Ancak, bitki miRNA ek açıklama iki yeni sorunlar ortaya çıkmıştır. İlk olarak, yanlış pozitif lerin yüksek oranları aşağıdaki nedenlerle bitki miRNA ek açıklamaları16,19 kalitesini büyük ölçüde etkilemıştır: 1) NGS sRNA kütüphanelerinden endojen kısa müdahale RNA'ların (siRNA'lar) bir tufanı, katı bir miRNA açıklama kriterinin olmaması nedeniyle hatalı bir şekilde miRNA olarak anons edildi; 2) priori miRNA bilgisi olmayan türler için NGS verilerine dayalı olarak öngörülen yanlış pozitifleri ortadan kaldırmak zordur. Örnek olarak miRBase'i kullanan Taylor ve ark.20, 21numaralı kamu deposundaki bitki miRNA girişlerinin üçte birinin ikna edici destekleyici kanıtlardan yoksun olduğunu ve hatta bitki miRNA ailelerinin dörtte üçünün bile şüpheli olduğunu buldular. İkinci olarak, büyük ve karmaşık genomları16ile bitki miRNA'ları tahmin etmek için son derece zaman alıcı bir süreç haline gelir. Bu zorluklarıaşmak için miRDeep-P'yi yeni bir filtreleme stratejisi ekleyerek, puanlama algoritmasını elden geçirerek ve tesis miRNA ek açıklamaiçin yeni kriterleri entegre ederek güncelledik ve yeni miRDP2 sürümünü yayınladık. Buna ek olarak, miRDP2'yi NGS sRNA veri setlerini kullanarak test ettik ve giderek artan genom boyutları na sahipolduk: Arabidopsis, pirinç, domates, mısır ve buğday. Diğer beş yaygın olarak kullanılan araçlar ve eski sürümü ile karşılaştırıldığında, miRDP2 bu sRNA verileri ayrıştırılmış ve geliştirilmiş doğruluk ve hassasiyet ile daha hızlı miRNA transkripsiyonu analiz.

miRDP2 paketinin içeriği
MiRDP2 paketi, hazırlanan bash komut dosyası tarafından sırayla çalıştırılması gereken altı belgelenmiş Perl komut dosyasından oluşur. Altı komut dosyasından üçü(convert_bowtie_to_blast.pl, filter_alignments.pl, ve excise_candidate.pl) miRDeep-P'den miras kalır. Diğer komut dosyaları orijinal sürümden değiştirilir. Altı komut dosyasının işlevleri aşağıdaki şekilde açıklanmıştır:

preprocess_reads.pl filtreler giriş çok uzun veya çok kısa (<19 nt veya >25 nt) okumaları da dahil olmak üzere okur ve Rfam ncRNA dizileri ile ilişkili okur, yanı sıra RPM ile okur (Milyon Başına Okur) az 5. Komut dosyası daha sonra bilinen miRNA olgun dizileri ile ilişkili okur alır. Giriş dosyaları FASTA/FASTQ biçiminde orijinal okumalar ve miRNA ve ncRNA dizilerine eşleme okumanın bowtie2 çıktısI.

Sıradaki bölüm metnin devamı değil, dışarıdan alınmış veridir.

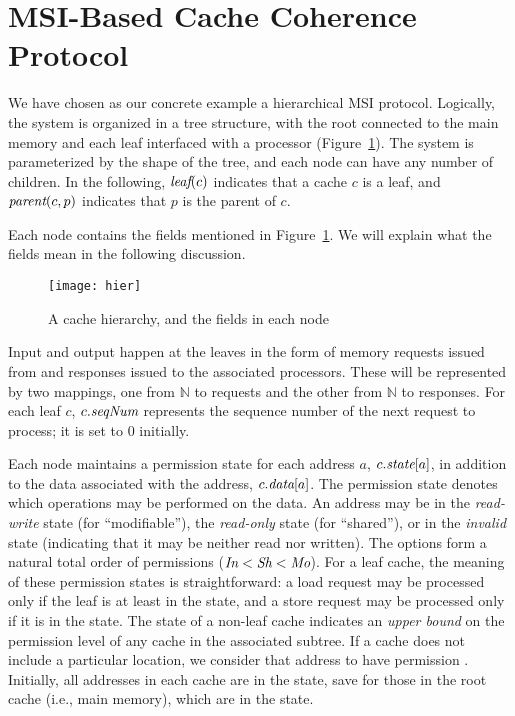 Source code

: \section{MSI-Based Cache Coherence Protocol}
\label{sec:System}

We have chosen as our concrete example a hierarchical MSI
protocol. Logically, the system is organized in a tree
structure, with the root connected to the main memory and each leaf interfaced
with a processor (Figure~\ref{hier}). The system is parameterized by the shape
of the tree, and each node can have any number of children.
In the following, $\textit{leaf}(c)$ indicates
that a cache $c$ is a leaf, and $\textit{parent}(c,p)$ indicates that $p$ is the parent of
$c$.

Each node contains the fields mentioned in Figure~\ref{hier}. We will
explain what the fields mean in the following discussion.

\begin{figure}
\centering
\texttt{[image: hier]}
\caption{A cache hierarchy, and the fields in each node}
\label{hier}
\end{figure}

Input and output happen at the leaves in the form of memory requests
issued from and responses issued to the associated processors. These will be
represented by two mappings, one from $\mathbb{N}$ to requests and the other
from $\mathbb{N}$ to responses. For each leaf $c$, $c.\textit{seqNum}$ represents the
sequence number of the next request to process; it is set to $0$ initially.

Each node maintains a permission state for each address $a$, $c.\textit{state}[a]$, in
addition to the data associated with the address, $c.\textit{data}[a]$. The permission
state denotes which operations may be performed on the data. An address may be
in the \emph{read-write} state \Mo{} (for ``modifiable''),
the \emph{read-only} state \Sh{} (for ``shared''), or in the \emph{invalid} state
\In{} (indicating that it may be neither read nor written). The options form a natural
total order of permissions ($\textit{In} < \textit{Sh} < \textit{Mo}$). For a leaf cache, the meaning
of these permission states is straightforward: a load request may be processed
only if the leaf is at least in the \Sh{} state, and a store request may be
processed only if it is in the \Mo{} state. The state of a non-leaf cache indicates
an \emph{upper bound} on the permission level of any cache in the associated subtree.
If a cache does not include a particular location,
we consider that address to have permission \In.  Initially, all addresses in
each cache are in the \In{} state, save for those in the root cache (i.e., main memory),
which are in the \Mo{} state.

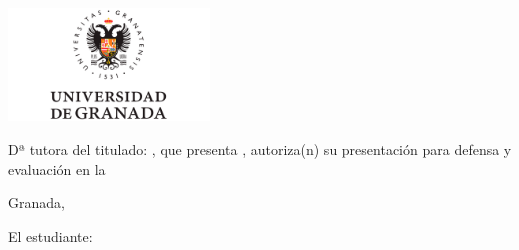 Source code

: \thispagestyle{empty}

\cleardoublepage

\thispagestyle{empty}

    \begin{minipage}{\textwidth}
        \centering
            \includegraphics[width=0.4\textwidth]{assets/images/portada/logo_ugr_new.png}
     \end{minipage}


    \begin{minipage}{\textwidth}
        \vspace*{3em}
        
        Dª {\nombreTutorUno} tutora del {\tituloTrabajo} titulado: \textbf{\tituloProyecto}, que presenta \nombreAlumno, autoriza(n) su presentación para defensa y evaluación en la {\etsiitname}
     \end{minipage}



	\begin{minipage}{\textwidth}
        \vspace*{4.3cm}
        \begin{center}
            Granada, \fechaParaHojaDeFirma
        \end{center}
        
        \vspace{1cm}
        \hspace{-0.45cm} El estudiante: \hspace{7.8cm}{Los tutores:}
    \end{minipage}




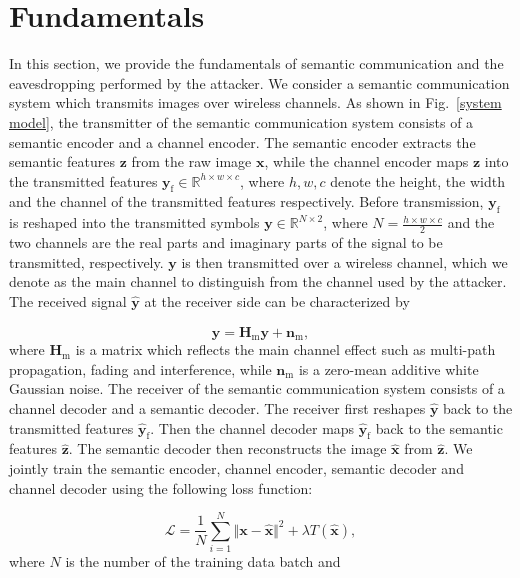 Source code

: \documentclass[conference]{IEEEtran}
\begin{document}
\section{Fundamentals}
\label{sec fundamentals}
In this section, we provide the fundamentals of semantic communication and the eavesdropping performed by the attacker. We consider a semantic communication system which transmits images over wireless channels. As shown in Fig.~\ref{system model}, the transmitter of the semantic communication system consists of a semantic encoder and a channel encoder. The semantic encoder extracts the semantic features $\boldsymbol{z}$ from the raw image $\boldsymbol{x}$, while the channel encoder maps $\boldsymbol{z}$ into the transmitted features $\boldsymbol{y}_\mathrm{f} \in \mathbb{R}^{h \times w \times c}$, where $h, w, c$ denote the height, the width and the channel of the transmitted features respectively. Before transmission, $\boldsymbol{y}_\mathrm{f}$ is reshaped into the transmitted symbols $\boldsymbol{y} \in \mathbb{R}^{N \times 2}$, where $N = \frac{h \times w \times c}{2}$ and the two channels are the real parts and imaginary parts of the signal to be transmitted, respectively. $\boldsymbol{y}$ is then transmitted over a wireless channel, which we denote as the main channel to distinguish from the channel used by the attacker. The received signal $\hat{\boldsymbol{y}}$ at the receiver side can be characterized by 

\begin{equation}
	\hat{\boldsymbol{y}} = \boldsymbol{H}_\mathrm{m}\boldsymbol{y} + \boldsymbol{n}_\mathrm{m},
\end{equation}
where $\boldsymbol{H}_\mathrm{m}$ is a matrix which reflects the main channel effect such as multi-path propagation, fading and interference, while $\boldsymbol{n}_\mathrm{m}$ is a zero-mean additive white Gaussian noise. The receiver of the semantic communication system consists of a channel decoder and a semantic decoder. The receiver first reshapes $\hat{\boldsymbol{y}}$ back to the transmitted features $\hat{\boldsymbol{y}}_\mathrm{f}$. Then the channel decoder maps $\hat{\boldsymbol{y}}_\mathrm{f}$ back to the semantic features $\hat{\boldsymbol{z}}$. The semantic decoder then reconstructs the image $\hat{\boldsymbol{x}}$ from $\hat{\boldsymbol{z}}$. We jointly train the semantic encoder, channel encoder, semantic decoder and channel decoder using the following loss function: 

\begin{equation}
\label{ae loss}
	\mathcal{L} = \frac{1}{N}\sum\limits_{i=1}^N \Vert \boldsymbol{x} - \hat{\boldsymbol{x}} \Vert^2 + \lambda T(\hat{\boldsymbol{x}}),
\end{equation}
where $N$ is the number of the training data batch and 
\end{document}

RPM hesaplama formülü aşağıdaki gibidir:

figure-introduction-6047

convert_bowtie_to_blast.pl bowtie biçimini BLAST-ayrıştı biçimine dönüştürür. BLAST-parsed biçimi standart NCBI BLASToutput biçiminden türetilen özel bir tabular ayrılmış biçimidir.

filter_alignments.pl derin sıralama okumalarının hizalamalarını bir genoma filtreler. Kısmi hizalamaları ve çok hizalı okumaları (kullanıcı tarafından belirtilen frekans kesme) filtreler. Temel giriş BLAST-parsed biçiminde bir dosyadır.

excise_candidate.pl, hizalanmış okumaları yönergeler olarak kullanarak bir başvuru dizisinden potansiyel öncül dizilerini keser. Temel giriş BLAST-parsed biçiminde bir dosya ve FASTA dosyasıdır. Çıktı FASTA formatında tüm potansiyel öncü dizileridir.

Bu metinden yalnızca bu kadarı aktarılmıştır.